End wrenches are made in a range of shapes, end types, and sizes. You will need to become familiar with metric sizes, and fractional inch sizes, and you may occasionally hit an English bike with Whitworth nuts and bolts.

Open-End Wrenches

Open-End wrenches normally have two different end sizes and are angled at 15 degrees. These are used to remove nuts in limited access places. A complete set would run in size from 1/4 inch to 1 5/8 inches, or a fairly complete mechanic's set from 1/4 to 1-1/4 inches. A metric set from 6 to 32 mm would be very complete. Special angle 30 degrees and 60 degrees open-end wrenches are also available. A good starter set would include 10, 11, 12, 13, 14, 17, and 22 mm and 5"6", 3/8", 7"6", 1/2", 9"6", 5/8", 11"6", 3/4", 13"6", and 7/8" English sizes.

Box Wrenches

These are better to use than open-end wrenches as the box end is less likely to slip and scuff off the corners on nuts. Box wrenches are available in 6- and 12-point openings, in size ranges similar to open-end wrenches, and may have an angled or raised handle.

Combination-End Wrenches

These have a box end and an open end at opposite ends of the same handle. Both openings are the same dimension. These combination wrenches are a good starting set of tools for the motorcycle mechanic or owner. Two special end wrenches worth having are flare-nut wrenches for tubing fittings, and ratcheting-end wrenches for speeding assembly work.

Torque Wrench

Torque wrenches are socket drive handles with some method of indicating the amount of turning force or torque being applied to the fastener. They are available in 3/8- and 1/2-inch drive sizes in the torque ranges needed by the motorcycle mechanic. Torques figures are indicated by direct reading dials, click type where a sound is emitted at the pre-set torque, and the less expensive beam type. Torque wrenches can be purchased with scales in inch-pounds, foot-pounds, centimeter-kilograms, and meter-kilograms.

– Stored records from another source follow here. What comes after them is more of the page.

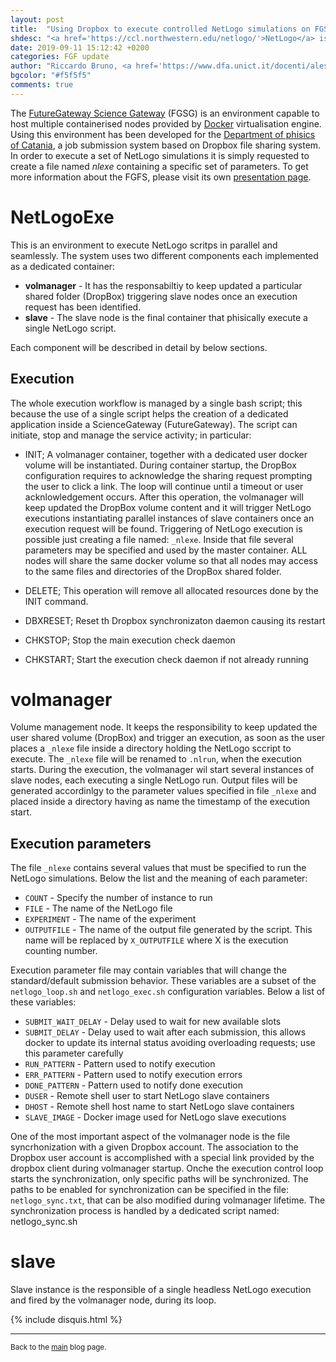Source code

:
```yaml
---
layout: post
title:  "Using Dropbox to execute controlled NetLogo simulations on FGSG"
shdesc: "<a href='https://ccl.northwestern.edu/netlogo/'>NetLogo</a> is a multi-agent programmable modeling environment. A job submission model has been installed using the  <a href='https://fgsg.ct.infn.it'>FGSG</a> environment."
date: 2019-09-11 15:12:42 +0200
categories: FGF update
author: "Riccardo Bruno, <a href='https://www.dfa.unict.it/docenti/alessandro.pluchino'>Alessandro Pluchino</a>"
bgcolor: "#f5f5f5"
comments: true
---
```


The [FutureGateway Science Gateway][FGSG] (FGSG) is an environment capable to host multiple containerised nodes provided by [Docker][DOCKER] virtualisation engine. Using this environment has been developed for the [Department of phisics of Catania][DFA], a job submission system based on Dropbox file sharing system. In order to execute a set of NetLogo simulations it is simply requested to create a file named _nlexe_ containing a specific set of parameters.
To get more information about the FGFS, please visit its own [presentation page](/fgf/update/2019/09/11/fgsg.html).

# NetLogoExe
This is an environment to execute NetLogo scritps in parallel and seamlessly.
The system uses two different components each implemented as a dedicated container:

* **volmanager** - It has the responsabiltiy to keep updated a particular shared folder (DropBox) triggering slave nodes once an execution request has been identified.
* **slave** - The slave node is the final container that phisically execute a single NetLogo script.

Each component will be described in detail by below sections.

## Execution
The whole execution workflow is managed by a single bash script; this because the use of a single script helps the creation of a dedicated application inside a ScienceGateway (FutureGateway). The script can initiate, stop and manage the service activity; in particular:

* INIT; A volmanager container, together with a dedicated user docker volume will be instantiated. During container startup, the DropBox configuration requires to acknowledge the sharing request prompting the user to click a link. The loop will continue until a timeout or user acknlowledgement occurs. After this operation, the volmanager will keep updated the DropBox volume content and it will trigger NetLogo executions instantiating parallel instances of slave containers once an execution request will be found. Triggering of NetLogo execution is possible just creating a file named: `_nlexe`. Inside that file several parameters may be specified and used by the master container. ALL nodes will share the same docker volume so that all nodes may access to the same files and directories of the DropBox shared folder.

* DELETE; This operation will remove all allocated resources done by the INIT command.

* DBXRESET; Reset th Dropbox synchronizaton daemon causing its restart

* CHKSTOP; Stop the main execution check daemon

* CHKSTART; Start the execution check daemon if not already running

# volmanager
Volume management node. It keeps the responsibility to keep updated the user shared volume (DropBox) and trigger an execution, as soon as the user places a `_nlexe` file inside a directory holding the NetLogo sccript to execute. The `_nlexe` file will be renamed to `.nlrun`, when the execution starts. During the execution, the volmanager wil start several instances of slave nodes, each executing a single NetLogo run. Output files will be generated accordinlgy to the parameter values specified in file `_nlexe` and placed inside a directory having as name the timestamp of the execution start.

## Execution parameters
The file `_nlexe` contains several values that must be specified to run the NetLogo simulations. Below the list and the meaning of each parameter:

* `COUNT` - Specify the number of instance to run
* `FILE` - The name of the NetLogo file
* `EXPERIMENT` - The name of the experiment
* `OUTPUTFILE` - The name of the output file generated by the script. This name will be replaced by `X_OUTPUTFILE` where X is the execution counting number.

Execution parameter file may contain variables that will change the standard/default submission behavior. These variables are a subset of the `netlogo_loop.sh` and `netlogo_exec.sh` configuration variables.
Below a list of these variables:

* `SUBMIT_WAIT_DELAY` - Delay used to wait for new available slots
* `SUBMIT_DELAY` - Delay used to wait after each submission, this allows docker to update its internal status avoiding overloading requests; use this parameter carefully
* `RUN_PATTERN` - Pattern used to notify execution
* `ERR_PATTERN` - Pattern used to notify execution errors
* `DONE_PATTERN` - Pattern used to notify done execution
* `DUSER` - Remote shell user to start NetLogo slave containers
* `DHOST` - Remote shell host name to start NetLogo slave containers
* `SLAVE_IMAGE` - Docker image used for NetLogo slave executions

One of the most important aspect of the volmanager node is the file syncrhonization with a given Dropbox account. The association to the Dropbox user account is accomplished with a special link provided by the dropbox client during volmanager startup. Onche the execution control loop starts the synchronization, only specific paths will be synchronized. The paths to be enabled for synchronization can be specified in the file: `netlogo_sync.txt`,  that can be also modified during volmanager lifetime. The synchronization process is handled by a dedicated script named: netlogo_sync.sh

# slave
Slave instance is the responsible of a single headless NetLogo execution and fired by the volmanager node, during its loop.

{% include disquis.html %}
<hr>
<p><small>Back to the <a href="/blog/">main</a> blog page.</small></p>

[FGF]: https://github.com/FutureGatewayFramework
[FGSG]: https://fgsg.ct.infn.it
[DOCKER]: https://www.docker.com
[DFA]: https://www.dfa.unict.it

The dial-reading types are too bulky to fit in tight places. The click type is good if kept clean but loses accuracy when it gets grimy. A good starting wrench would be a 3/8-inch drive beam-type torque wrench with a dual scale 0 to 50 foot-pounds (0-68 nM); 0 to 600 inch-pounds (0-813 nM).

Continued In: What You Need In Your Basic Motorcycle Tool Kit: Part II


    0 of 8192 characters used
    Post Comment

    No comments yet.


    This website uses cookies

    As a user in the EEA, your approval is needed on a few things. To provide a better website experience, uses cookies (and other similar technologies) and may collect, process, and share personal data. Please choose which areas of our service you consent to our doing so.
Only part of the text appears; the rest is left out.